Poster 13 - The Impact of Cluttering on the Lives of Adults, Children and Family Members

Lisa Giuffre, Misericordia University
Kathleen Scaler Scott, PhD, CCC-SLP, Monmouth University
Glen Tellis, PhD, CCC-SLP, Misericordia University, Faculty Advisor
Cari Tellis, PhD, CCC-SLP, Misericordia University, Faculty Advisor

This ethnographic study collected and analyzed interviews of 10 people who clutter as well as their family members or significant others. Each participant participated in a semi-structured interview focusing on grand and mini tour questions. The participants were asked to speak about their perspective and experience with cluttering. Preliminary results of this study revealed the following themes: lack of resources and understanding impact all aspects of life; in/accurate diagnosis impacts life outcome; social impact is significant. Plans are underway to interview an additional 10 participants. Analysis will involve integration of new themes as applicable. Clinical and research implications of findings will be discussed.

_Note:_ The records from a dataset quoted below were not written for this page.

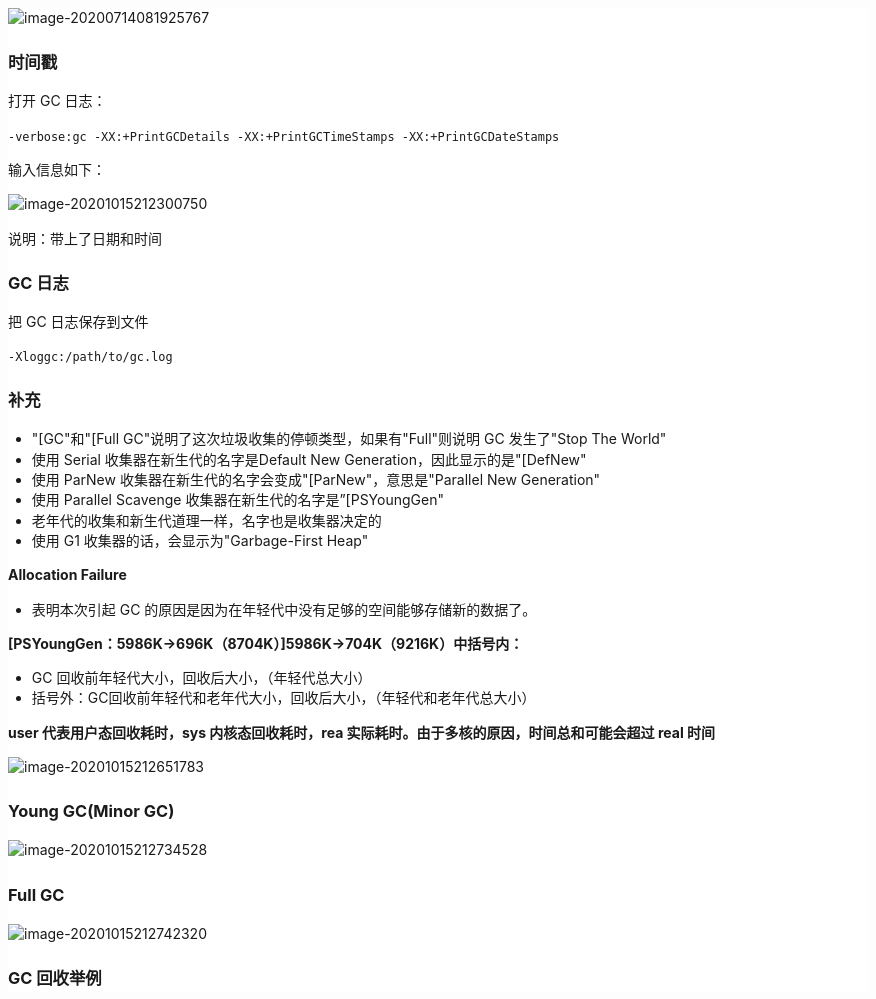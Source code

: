 ![image-20200714081925767](https://gitee.com/xlshi/blog_img/raw/master/img/20201014104937.png)

###  时间戳

打开 GC 日志：

```
-verbose:gc -XX:+PrintGCDetails -XX:+PrintGCTimeStamps -XX:+PrintGCDateStamps
```

输入信息如下：

![image-20201015212300750](https://gitee.com/xlshi/blog_img/raw/master/img/20201015212302.png)

说明：带上了日期和时间

### GC 日志

把 GC 日志保存到文件

```
-Xloggc:/path/to/gc.log
```

### 补充

- "[GC"和"[Full GC"说明了这次垃圾收集的停顿类型，如果有"Full"则说明 GC 发生了"Stop The World"
- 使用 Serial 收集器在新生代的名字是Default New Generation，因此显示的是"[DefNew"
- 使用 ParNew 收集器在新生代的名字会变成"[ParNew"，意思是"Parallel New Generation"
- 使用 Parallel Scavenge 收集器在新生代的名字是”[PSYoungGen"
- 老年代的收集和新生代道理一样，名字也是收集器决定的
- 使用 G1 收集器的话，会显示为"Garbage-First Heap"

**Allocation Failure**

- 表明本次引起 GC 的原因是因为在年轻代中没有足够的空间能够存储新的数据了。

**[PSYoungGen：5986K->696K（8704K）]5986K->704K（9216K）中括号内：**

- GC 回收前年轻代大小，回收后大小，（年轻代总大小）
- 括号外：GC回收前年轻代和老年代大小，回收后大小，（年轻代和老年代总大小）

**user 代表用户态回收耗时，sys 内核态回收耗时，rea 实际耗时。由于多核的原因，时间总和可能会超过 real 时间**

![image-20201015212651783](https://gitee.com/xlshi/blog_img/raw/master/img/20201015212653.png)

### Young GC(Minor GC)

![image-20201015212734528](https://gitee.com/xlshi/blog_img/raw/master/img/20201015212735.png)

### Full GC

![image-20201015212742320](https://gitee.com/xlshi/blog_img/raw/master/img/20201015212743.png)

### GC 回收举例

Instructional Level: Intermediate             Multi-Interest

Learner Outcomes: At the end of this poster, participants will be able to:

  • Identify one perspective of a person who clutters regarding the life impact of cluttering.
  • Identify one perspective of a family member regarding the life impact of cluttering.
  • Identify one strategy that a person who clutters finds helpful for managing cluttering.
  • Identify one clinical application related to the affective components of cluttering.

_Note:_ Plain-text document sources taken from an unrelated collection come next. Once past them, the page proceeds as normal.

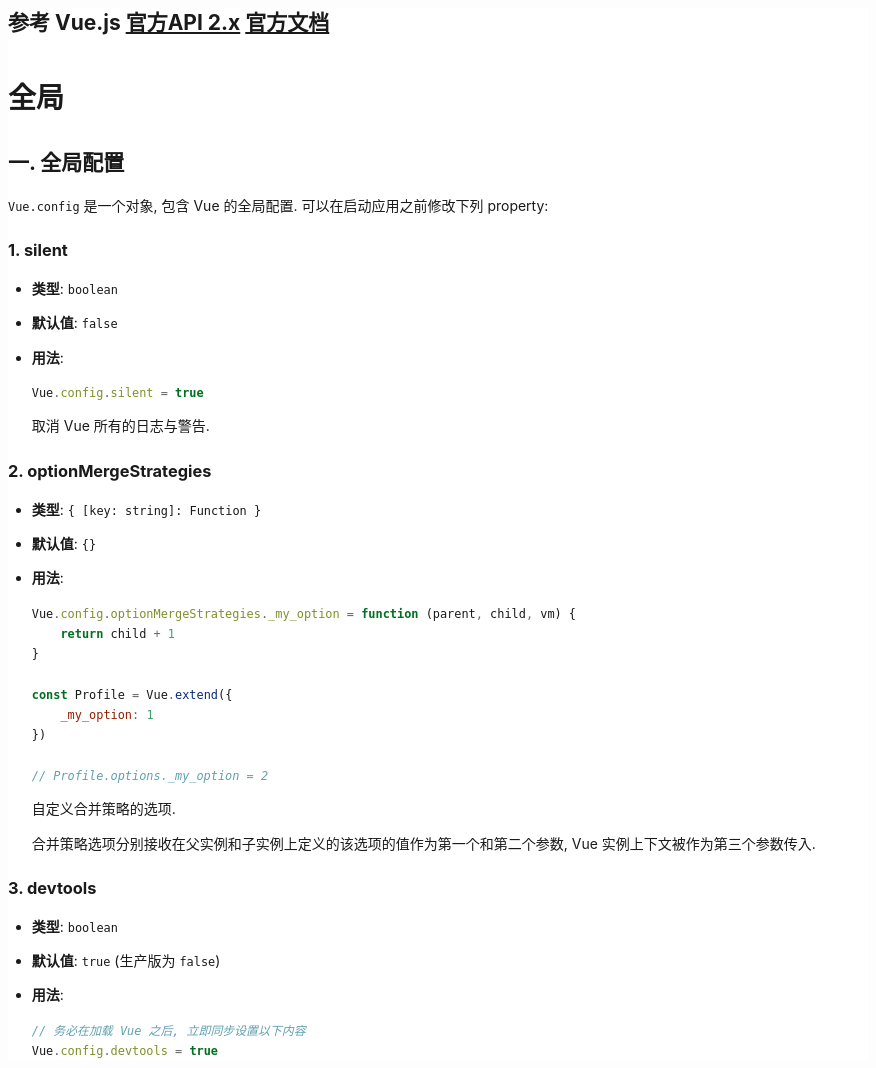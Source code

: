 ## 参考 Vue.js [官方API 2.x](https://cn.vuejs.org/v2/api/) [官方文档](https://cn.vuejs.org/v2/guide/instance.html)

# 全局

## 一. 全局配置

`Vue.config` 是一个对象, 包含 Vue 的全局配置. 可以在启动应用之前修改下列 property: 

### 1. silent

- **类型**: `boolean`

- **默认值**: `false`

- **用法**: 

    ```javascript
    Vue.config.silent = true
    ```

    取消 Vue 所有的日志与警告. 

### 2. optionMergeStrategies

- **类型**: `{ [key: string]: Function }`

- **默认值**: `{}`

- **用法**: 

    ```javascript
    Vue.config.optionMergeStrategies._my_option = function (parent, child, vm) {
        return child + 1
    }
    
    const Profile = Vue.extend({
        _my_option: 1
    })
    
    // Profile.options._my_option = 2
    ```

    自定义合并策略的选项. 

    合并策略选项分别接收在父实例和子实例上定义的该选项的值作为第一个和第二个参数, Vue 实例上下文被作为第三个参数传入. 

### 3. devtools

- **类型**: `boolean`

- **默认值**: `true` (生产版为 `false`)

- **用法**: 

    ```javascript
    // 务必在加载 Vue 之后, 立即同步设置以下内容
    Vue.config.devtools = true
    ```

Poster 14 - Exploring SLP Students’ Perception: Pilot IPE Program With Nursing Students - WITHDRAWN

Michelle Scesa, EdD, Lebanon Valley College
Helga McCullough, EdD, Lebanon Valley College
Elizabeth Lucas, Lebanon Valley College

 

Poster 15 - Gallery of Speech-Language Pathology

Alexandra Woodward, Misericordia
Jessica Kisenwether, PhD, Faculty Advisor, Misericordia University

As a member of Misericordia University’s Honor’s Program, I elected to complete my Capstone Project during the 2020-2021 academic year. My project includes a collection of seven portraits that depict how speech-language pathologists change the lives of their patients. My decision for this project was inspired by my own experiences of being a speech-language pathology student. I have found that the public tends to have a misunderstanding of speech-language pathology, and often assumes that this profession is limited in practice. Through taking classes at Misericordia University, I have learned the extensive scope of services practiced by speech-language pathologists, as well as the social and emotional support they provide to patients. I strive to convey how speech-language pathologists treat the entire individual and not just a pathological disorder. The portraits depict varying patients that differ in age and disorder; yet, each painting embodies the significance of speech-language pathology. The use of portraits provides an alternative format to provide insight on this profession. Furthermore, the portraits painted depict relatable scenarios in order to allow the audience to make purposeful connections. The development of these connections therefore deepen the audience’s understanding of this rewarding career. Through using art to convey the science of speech-language pathology, I have created a meaningful experience for my audience that elicits a newfound appreciation of this often misunderstood profession.

Instructional Level: Introductory Multi-Interest

Learner Outcomes: At the end of this presentation, participants will be able to:

  • Identify the multitude of disorders treated by speech-language pathologists.
  • Describe how speech and language therapy has a profound impact on a patient’s overall quality of life.
  • Describe what the field of speech-language pathology truly entails.